Ever since completing some reporting this fall on the status of community news Web sites, I’ve wanted a better sense of whether these new startups have a realistic chance of surviving and ultimately thriving. Last week I got my chance to ask an expert – my OJR colleague Robert Niles.
The answer, said Niles, is yes – though I should note his response came after a long pause. Not surprisingly, he had some caveats. The main one is that startup operators need a back-up way to pay the rent and buy groceries for as long as a year after launch. It can take that long for most sites to build an audience and advertising base, Niles said, and the duration seems to be growing, as Internet users’ options grow. Even then, Niles said, operators need to know that costs have to be kept “as close to zero as possible,” and profits are going to be modest. “But yes,” he said, “it’s possible to make money.”

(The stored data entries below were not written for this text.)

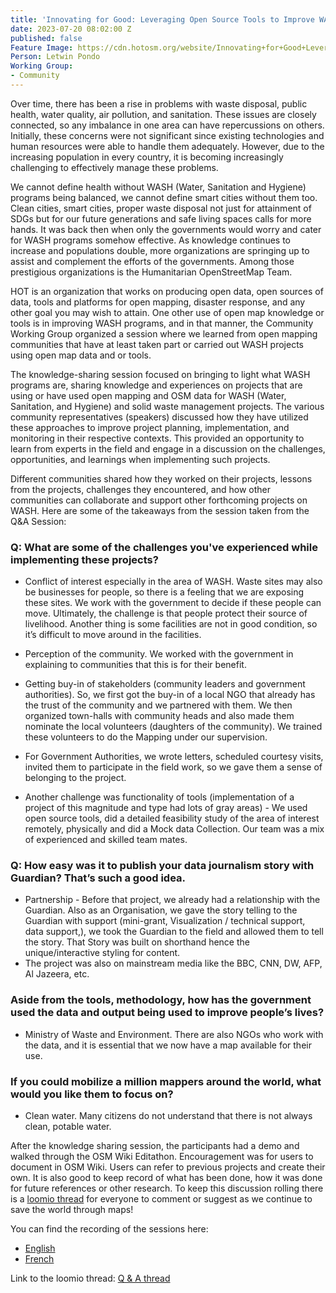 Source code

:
 ```yaml
---
title: 'Innovating for Good: Leveraging Open Source Tools to Improve WASH Programs'
date: 2023-07-20 08:02:00 Z
published: false
Feature Image: https://cdn.hotosm.org/website/Innovating+for+Good+Leveraging+Open+Source+Tools+to+Improve+WASH+Programs+(4).jpg
Person: Letwin Pondo
Working Group:
- Community
---
```


Over time, there has been a rise in problems with waste disposal, public health, water quality, air pollution, and sanitation. These issues are closely connected, so any imbalance in one area can have repercussions on others. Initially, these concerns were not significant since existing technologies and human resources were able to handle them adequately. However, due to the increasing population in every country, it is becoming increasingly challenging to effectively manage these problems.

We cannot define health without WASH (Water, Sanitation and Hygiene) programs being balanced, we cannot define smart cities without them too. Clean cities, smart cities, proper waste disposal not just for attainment of SDGs but for our future generations and safe living spaces calls for more hands. It was back then when only the governments would worry and cater for WASH programs somehow effective. As knowledge continues to increase and populations double, more organizations are springing up to assist and complement the efforts of the governments. Among those prestigious organizations is the Humanitarian OpenStreetMap Team.

HOT is an organization that works on producing open data, open sources of data, tools and platforms for open mapping, disaster response, and any other goal you may wish to attain. One other use of open map knowledge or tools is in improving WASH programs, and in that manner, the Community Working Group organized a session where we learned from open mapping communities that have at least taken part or carried out WASH projects using open map data and or tools.

The knowledge-sharing session focused on bringing to light what WASH programs are, sharing knowledge and experiences on projects that are using or have used open mapping and OSM data for WASH (Water, Sanitation, and Hygiene) and solid waste management projects. The various community representatives (speakers) discussed how they have utilized these approaches to improve project planning, implementation, and monitoring in their respective contexts. This provided an opportunity to learn from experts in the field and engage in a discussion on the challenges, opportunities, and learnings when implementing such projects.

Different communities shared how they worked on their projects, lessons from the projects, challenges they encountered, and how other communities can collaborate and support other forthcoming projects on WASH. Here are some of the takeaways from the session taken from the Q&A Session:

### Q: What are some of the challenges you've experienced while implementing these projects?

* Conflict of interest especially in the area of WASH. Waste sites may also be businesses for people, so there is a feeling that we are exposing these sites. We work with the government to decide if these people can move. Ultimately, the challenge is that people protect their source of livelihood. Another thing is some facilities are not in good condition, so it’s difficult to move around in the facilities.

* Perception of the community. We worked with the government in explaining to communities that this is for their benefit.

* Getting buy-in of stakeholders (community leaders and government authorities). So, we first got the buy-in of a local NGO that already has the trust of the community and we partnered with them. We then organized town-halls with community heads and also made them nominate the local volunteers (daughters of the community). We trained these volunteers to do the Mapping under our supervision.

* For Government Authorities, we wrote letters, scheduled courtesy visits, invited them to participate in the field work, so we gave them a sense of belonging to the project.

* Another challenge was functionality of tools (implementation of a project of this magnitude and type had lots of gray areas) - We used open source tools, did a detailed feasibility study of the area of interest remotely, physically and did a Mock data Collection. Our team was a mix of experienced and skilled team mates.

### Q: How easy was it to publish your data journalism story with Guardian? That’s such a good idea.

* Partnership - Before that project, we already had a relationship with the Guardian. Also as an Organisation, we gave the story telling to the Guardian with support (mini-grant, Visualization / technical support, data support,), we took the Guardian to the field and allowed them to tell the story. That Story was built on shorthand hence the unique/interactive styling for content.
* The project was also on mainstream media like the BBC, CNN, DW, AFP, Al Jazeera, etc.

### Aside from the tools, methodology, how has the government used the data and output being used to improve people’s lives?

* Ministry of Waste and Environment. There are also NGOs who work with the data, and it is essential that we now have a map available for their use.

### If you could mobilize a million mappers around the world, what would you like them to focus on?

* Clean water. Many citizens do not understand that there is not always clean, potable water.
 
After the knowledge sharing session, the participants had a demo and walked through the OSM Wiki Editathon. Encouragement was for users to document in OSM Wiki. Users can refer to previous projects and create their own. It is also good to keep record of what has been done, how it was done for future references or other research. To keep this discussion rolling there is a [loomio thread](https://loomio.hotosm.org/d/tqxuYgKb/questions-and-feedback-wash-webinar) for everyone to comment or suggest as we continue to save the world through maps!
 
You can find the recording of the sessions here:
* [English](https://www.youtube.com/live/5ERu3_XqpiU?feature=share)
* [French](https://www.youtube.com/watch?v=ZytBu17Qm8E)

Link to the loomio thread: [Q & A thread](https://loomio.hotosm.org/d/tqxuYgKb/questions-and-feedback-wash-webinar)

The anecdotal evidence I’m seeing convinces me that a lot of people are trying, and more are going to follow. I can only imagine how difficult a challenge this is. The people who succeed are going to need a very wide skill set, a passion for success and a tolerance for very long hours. Not only that, but people starting now are launching against Depression-like conditions that will make matters much, much worse.
Last week, at the University of Missouri conference on the Information Valet Project, I ran into Bob Gough, who runs the eight-month old QuincyNews, a Web site in Quincy, Ill. Although he’s going up against established hometown media, Gough said he’s already turning a profit on the strength of 30 local businesses advertising on his site. And, said Gough, he’s thinking about expanding.
Beyond that, these days I’m seeing increasing references to some of the people I interviewed for my reporting on community news sites. Last week, for example, Romensko linked to the Ann Arbor Chronicle, a husband-wife team who are trying to make a go in Michigan.
Another thing I’ve been eager to know is how many of these sites are up and running. They, of course, come in all kinds of sizes and blends, so counting them is an inexact science. But I’d like to try to get a better fix, so I’m going to continue expanding the list I began a couple of months ago. You can see it at the end of my first OJR piece on independent news sites.
Send me an e-mail ([email protected]) if you operate one of these sites or know of someone who does. As in the earlier list, here’s the information I’m looking for (using the Ann Arbor Chronicle as an example):
Ann Arbor Chronicle (Michigan)
Launched: September 2008.
Target audience: Ann Arbor area.
Content: All local content. Daily postings of local news, features, public meeting coverage, opinion pieces, cartoons.
Staff: Two full-time, plus more than a dozen “correspondents” contributing to a feature modeled after Twitter.
Key leaders: Mary Morgan, David Askins.
Status: For-profit. Local advertising revenue model.
Metrics: 4,000 unique visitors for the first month in operation.